* [Work to complete]: An exact copy of the data is required, with no pictures in it.

Dataset entries
····················

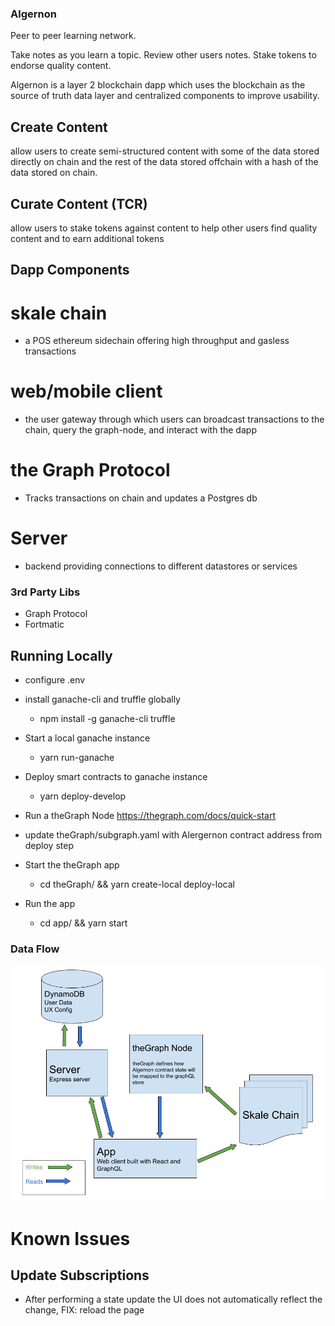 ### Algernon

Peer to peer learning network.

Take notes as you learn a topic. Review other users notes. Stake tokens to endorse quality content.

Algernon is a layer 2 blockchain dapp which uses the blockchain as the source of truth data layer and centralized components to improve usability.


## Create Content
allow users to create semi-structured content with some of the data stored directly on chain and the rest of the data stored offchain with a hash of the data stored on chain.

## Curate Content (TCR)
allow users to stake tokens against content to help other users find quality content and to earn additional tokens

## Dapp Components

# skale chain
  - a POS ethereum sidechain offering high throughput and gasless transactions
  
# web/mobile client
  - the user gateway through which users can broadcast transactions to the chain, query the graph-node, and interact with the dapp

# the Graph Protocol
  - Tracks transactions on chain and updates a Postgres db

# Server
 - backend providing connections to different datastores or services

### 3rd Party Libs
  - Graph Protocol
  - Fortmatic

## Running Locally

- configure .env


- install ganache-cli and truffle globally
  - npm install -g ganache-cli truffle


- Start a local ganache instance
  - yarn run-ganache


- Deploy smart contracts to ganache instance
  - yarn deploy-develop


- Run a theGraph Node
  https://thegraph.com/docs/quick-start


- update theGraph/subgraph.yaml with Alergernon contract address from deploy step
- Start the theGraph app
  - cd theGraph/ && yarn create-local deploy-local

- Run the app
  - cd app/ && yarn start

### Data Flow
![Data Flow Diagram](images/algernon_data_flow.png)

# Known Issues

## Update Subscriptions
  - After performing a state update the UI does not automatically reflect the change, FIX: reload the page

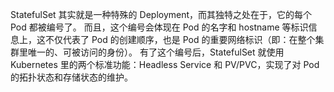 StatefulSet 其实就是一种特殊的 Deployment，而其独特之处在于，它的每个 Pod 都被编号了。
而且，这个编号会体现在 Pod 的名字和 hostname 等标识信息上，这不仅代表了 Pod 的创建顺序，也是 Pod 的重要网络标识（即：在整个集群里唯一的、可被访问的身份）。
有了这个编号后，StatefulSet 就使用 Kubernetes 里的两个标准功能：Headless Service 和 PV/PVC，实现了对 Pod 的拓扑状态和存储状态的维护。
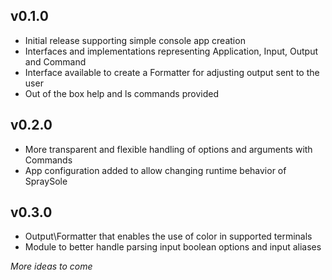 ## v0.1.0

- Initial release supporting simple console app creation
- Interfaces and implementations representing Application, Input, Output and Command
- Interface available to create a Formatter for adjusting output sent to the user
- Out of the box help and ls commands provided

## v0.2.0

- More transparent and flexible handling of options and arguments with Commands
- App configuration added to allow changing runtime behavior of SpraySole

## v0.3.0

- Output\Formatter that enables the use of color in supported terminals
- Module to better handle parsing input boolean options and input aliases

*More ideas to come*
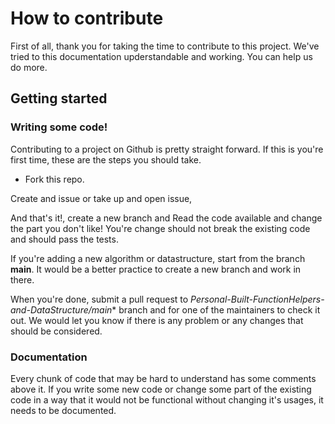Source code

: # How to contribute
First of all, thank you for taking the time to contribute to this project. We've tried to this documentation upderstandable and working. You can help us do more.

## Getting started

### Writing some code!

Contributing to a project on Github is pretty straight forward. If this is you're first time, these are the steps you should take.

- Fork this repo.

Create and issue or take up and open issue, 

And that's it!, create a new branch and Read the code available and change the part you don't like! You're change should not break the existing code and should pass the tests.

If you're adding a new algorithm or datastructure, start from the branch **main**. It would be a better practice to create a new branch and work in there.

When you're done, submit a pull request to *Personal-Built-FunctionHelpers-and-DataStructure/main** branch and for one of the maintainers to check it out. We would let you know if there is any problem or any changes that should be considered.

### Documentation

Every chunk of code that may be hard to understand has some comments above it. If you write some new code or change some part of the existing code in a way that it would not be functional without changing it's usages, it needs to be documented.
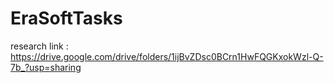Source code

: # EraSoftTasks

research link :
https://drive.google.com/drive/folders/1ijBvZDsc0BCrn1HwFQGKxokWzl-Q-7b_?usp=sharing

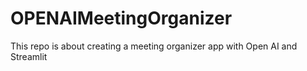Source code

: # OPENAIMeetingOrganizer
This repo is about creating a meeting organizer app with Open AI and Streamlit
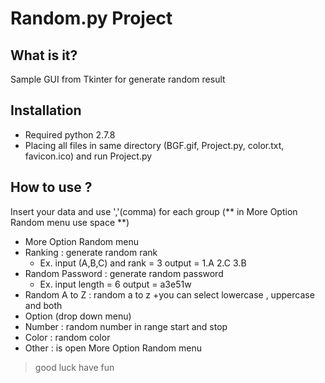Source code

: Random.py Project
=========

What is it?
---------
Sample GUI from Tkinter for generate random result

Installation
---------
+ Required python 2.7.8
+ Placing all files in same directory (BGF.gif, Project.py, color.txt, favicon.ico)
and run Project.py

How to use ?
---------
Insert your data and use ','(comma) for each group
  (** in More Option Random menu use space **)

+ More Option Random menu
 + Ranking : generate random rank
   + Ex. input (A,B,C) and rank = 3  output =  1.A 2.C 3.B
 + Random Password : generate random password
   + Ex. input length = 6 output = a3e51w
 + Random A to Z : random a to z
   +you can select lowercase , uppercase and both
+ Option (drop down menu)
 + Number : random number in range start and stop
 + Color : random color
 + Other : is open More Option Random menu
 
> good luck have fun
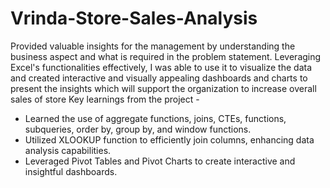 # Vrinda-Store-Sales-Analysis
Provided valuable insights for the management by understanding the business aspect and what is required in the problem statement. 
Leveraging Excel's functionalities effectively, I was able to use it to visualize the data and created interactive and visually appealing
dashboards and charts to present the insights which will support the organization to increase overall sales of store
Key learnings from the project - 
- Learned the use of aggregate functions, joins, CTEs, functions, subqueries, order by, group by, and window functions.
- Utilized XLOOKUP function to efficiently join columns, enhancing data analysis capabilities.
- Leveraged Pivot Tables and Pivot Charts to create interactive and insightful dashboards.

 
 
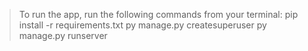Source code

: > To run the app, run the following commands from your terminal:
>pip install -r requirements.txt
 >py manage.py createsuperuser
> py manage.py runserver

····················

* [Your response]:
 ### Algernon

Peer to peer learning network.

Take notes as you learn a topic. Review other users notes. Stake tokens to endorse quality content.

Algernon is a layer 2 blockchain dapp which uses the blockchain as the source of truth data layer and centralized components to improve usability.


## Create Content
allow users to create semi-structured content with some of the data stored directly on chain and the rest of the data stored offchain with a hash of the data stored on chain.

## Curate Content (TCR)
allow users to stake tokens against content to help other users find quality content and to earn additional tokens

## Dapp Components

# skale chain
  - a POS ethereum sidechain offering high throughput and gasless transactions
  
# web/mobile client
  - the user gateway through which users can broadcast transactions to the chain, query the graph-node, and interact with the dapp

# the Graph Protocol
  - Tracks transactions on chain and updates a Postgres db

# Server
 - backend providing connections to different datastores or services

### 3rd Party Libs
  - Graph Protocol
  - Fortmatic

## Running Locally

- configure .env


- install ganache-cli and truffle globally
  - npm install -g ganache-cli truffle


- Start a local ganache instance
  - yarn run-ganache


- Deploy smart contracts to ganache instance
  - yarn deploy-develop


- Run a theGraph Node
  https://thegraph.com/docs/quick-start


- update theGraph/subgraph.yaml with Alergernon contract address from deploy step
- Start the theGraph app
  - cd theGraph/ && yarn create-local deploy-local

- Run the app
  - cd app/ && yarn start

### Data Flow
![Data Flow Diagram](images/algernon_data_flow.png)

# Known Issues

## Update Subscriptions
  - After performing a state update the UI does not automatically reflect the change, FIX: reload the page

 StatefulSet 其实就是一种特殊的 Deployment，而其独特之处在于，它的每个 Pod 都被编号了。
而且，这个编号会体现在 Pod 的名字和 hostname 等标识信息上，这不仅代表了 Pod 的创建顺序，也是 Pod 的重要网络标识（即：在整个集群里唯一的、可被访问的身份）。
有了这个编号后，StatefulSet 就使用 Kubernetes 里的两个标准功能：Headless Service 和 PV/PVC，实现了对 Pod 的拓扑状态和存储状态的维护。
 ## v0.1.0

- Initial release supporting simple console app creation
- Interfaces and implementations representing Application, Input, Output and Command
- Interface available to create a Formatter for adjusting output sent to the user
- Out of the box help and ls commands provided

## v0.2.0

- More transparent and flexible handling of options and arguments with Commands
- App configuration added to allow changing runtime behavior of SpraySole

## v0.3.0

- Output\Formatter that enables the use of color in supported terminals
- Module to better handle parsing input boolean options and input aliases

*More ideas to come*
Source code

: # How to contribute
First of all, thank you for taking the time to contribute to this project. We've tried to this documentation upderstandable and working. You can help us do more.

## Getting started

### Writing some code!

Contributing to a project on Github is pretty straight forward. If this is you're first time, these are the steps you should take.

- Fork this repo.

Create and issue or take up and open issue, 

And that's it!, create a new branch and Read the code available and change the part you don't like! You're change should not break the existing code and should pass the tests.

If you're adding a new algorithm or datastructure, start from the branch **main**. It would be a better practice to create a new branch and work in there.

When you're done, submit a pull request to *Personal-Built-FunctionHelpers-and-DataStructure/main** branch and for one of the maintainers to check it out. We would let you know if there is any problem or any changes that should be considered.

### Documentation

Every chunk of code that may be hard to understand has some comments above it. If you write some new code or change some part of the existing code in a way that it would not be functional without changing it's usages, it needs to be documented.
Source code

: # EraSoftTasks

research link :
https://drive.google.com/drive/folders/1ijBvZDsc0BCrn1HwFQGKxokWzl-Q-7b_?usp=sharing

Source code

: # OPENAIMeetingOrganizer
This repo is about creating a meeting organizer app with Open AI and Streamlit
Source code

: Random.py Project
=========

What is it?
---------
Sample GUI from Tkinter for generate random result

Installation
---------
+ Required python 2.7.8
+ Placing all files in same directory (BGF.gif, Project.py, color.txt, favicon.ico)
and run Project.py

How to use ?
---------
Insert your data and use ','(comma) for each group
  (** in More Option Random menu use space **)

+ More Option Random menu
 + Ranking : generate random rank
   + Ex. input (A,B,C) and rank = 3  output =  1.A 2.C 3.B
 + Random Password : generate random password
   + Ex. input length = 6 output = a3e51w
 + Random A to Z : random a to z
   +you can select lowercase , uppercase and both
+ Option (drop down menu)
 + Number : random number in range start and stop
 + Color : random color
 + Other : is open More Option Random menu
 
> good luck have fun
 # Vrinda-Store-Sales-Analysis
Provided valuable insights for the management by understanding the business aspect and what is required in the problem statement. 
Leveraging Excel's functionalities effectively, I was able to use it to visualize the data and created interactive and visually appealing
dashboards and charts to present the insights which will support the organization to increase overall sales of store
Key learnings from the project - 
- Learned the use of aggregate functions, joins, CTEs, functions, subqueries, order by, group by, and window functions.
- Utilized XLOOKUP function to efficiently join columns, enhancing data analysis capabilities.
- Leveraged Pivot Tables and Pivot Charts to create interactive and insightful dashboards.

 
 
Source code

: > To run the app, run the following commands from your terminal:
>pip install -r requirements.txt
 >py manage.py createsuperuser
> py manage.py runserver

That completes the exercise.